** Extracted material follows **

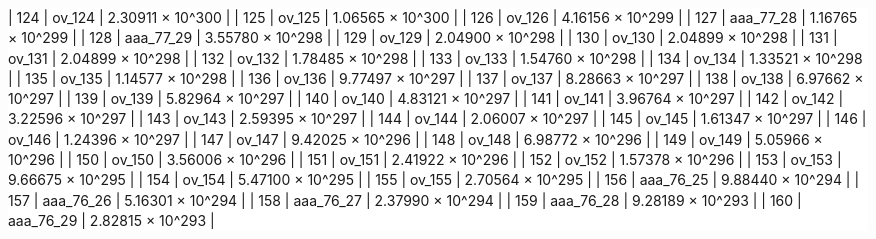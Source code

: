 | 124 | ov_124 | 2.30911 × 10^300 |
| 125 | ov_125 | 1.06565 × 10^300 |
| 126 | ov_126 | 4.16156 × 10^299 |
| 127 | aaa_77_28 | 1.16765 × 10^299 |
| 128 | aaa_77_29 | 3.55780 × 10^298 |
| 129 | ov_129 | 2.04900 × 10^298 |
| 130 | ov_130 | 2.04899 × 10^298 |
| 131 | ov_131 | 2.04899 × 10^298 |
| 132 | ov_132 | 1.78485 × 10^298 |
| 133 | ov_133 | 1.54760 × 10^298 |
| 134 | ov_134 | 1.33521 × 10^298 |
| 135 | ov_135 | 1.14577 × 10^298 |
| 136 | ov_136 | 9.77497 × 10^297 |
| 137 | ov_137 | 8.28663 × 10^297 |
| 138 | ov_138 | 6.97662 × 10^297 |
| 139 | ov_139 | 5.82964 × 10^297 |
| 140 | ov_140 | 4.83121 × 10^297 |
| 141 | ov_141 | 3.96764 × 10^297 |
| 142 | ov_142 | 3.22596 × 10^297 |
| 143 | ov_143 | 2.59395 × 10^297 |
| 144 | ov_144 | 2.06007 × 10^297 |
| 145 | ov_145 | 1.61347 × 10^297 |
| 146 | ov_146 | 1.24396 × 10^297 |
| 147 | ov_147 | 9.42025 × 10^296 |
| 148 | ov_148 | 6.98772 × 10^296 |
| 149 | ov_149 | 5.05966 × 10^296 |
| 150 | ov_150 | 3.56006 × 10^296 |
| 151 | ov_151 | 2.41922 × 10^296 |
| 152 | ov_152 | 1.57378 × 10^296 |
| 153 | ov_153 | 9.66675 × 10^295 |
| 154 | ov_154 | 5.47100 × 10^295 |
| 155 | ov_155 | 2.70564 × 10^295 |
| 156 | aaa_76_25 | 9.88440 × 10^294 |
| 157 | aaa_76_26 | 5.16301 × 10^294 |
| 158 | aaa_76_27 | 2.37990 × 10^294 |
| 159 | aaa_76_28 | 9.28189 × 10^293 |
| 160 | aaa_76_29 | 2.82815 × 10^293 |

** End of Extracted material **

→ **What is being asked**
What is needed is an exact copy of each line from the top of the data above through the line containing "1.33521 × 10^298 |", with no pictures.

→ **Task answer**
Source code

: | 124 | ov_124 | 2.30911 × 10^300 |
| 125 | ov_125 | 1.06565 × 10^300 |
| 126 | ov_126 | 4.16156 × 10^299 |
| 127 | aaa_77_28 | 1.16765 × 10^299 |
| 128 | aaa_77_29 | 3.55780 × 10^298 |
| 129 | ov_129 | 2.04900 × 10^298 |
| 130 | ov_130 | 2.04899 × 10^298 |
| 131 | ov_131 | 2.04899 × 10^298 |
| 132 | ov_132 | 1.78485 × 10^298 |
| 133 | ov_133 | 1.54760 × 10^298 |
| 134 | ov_134 | 1.33521 × 10^298 |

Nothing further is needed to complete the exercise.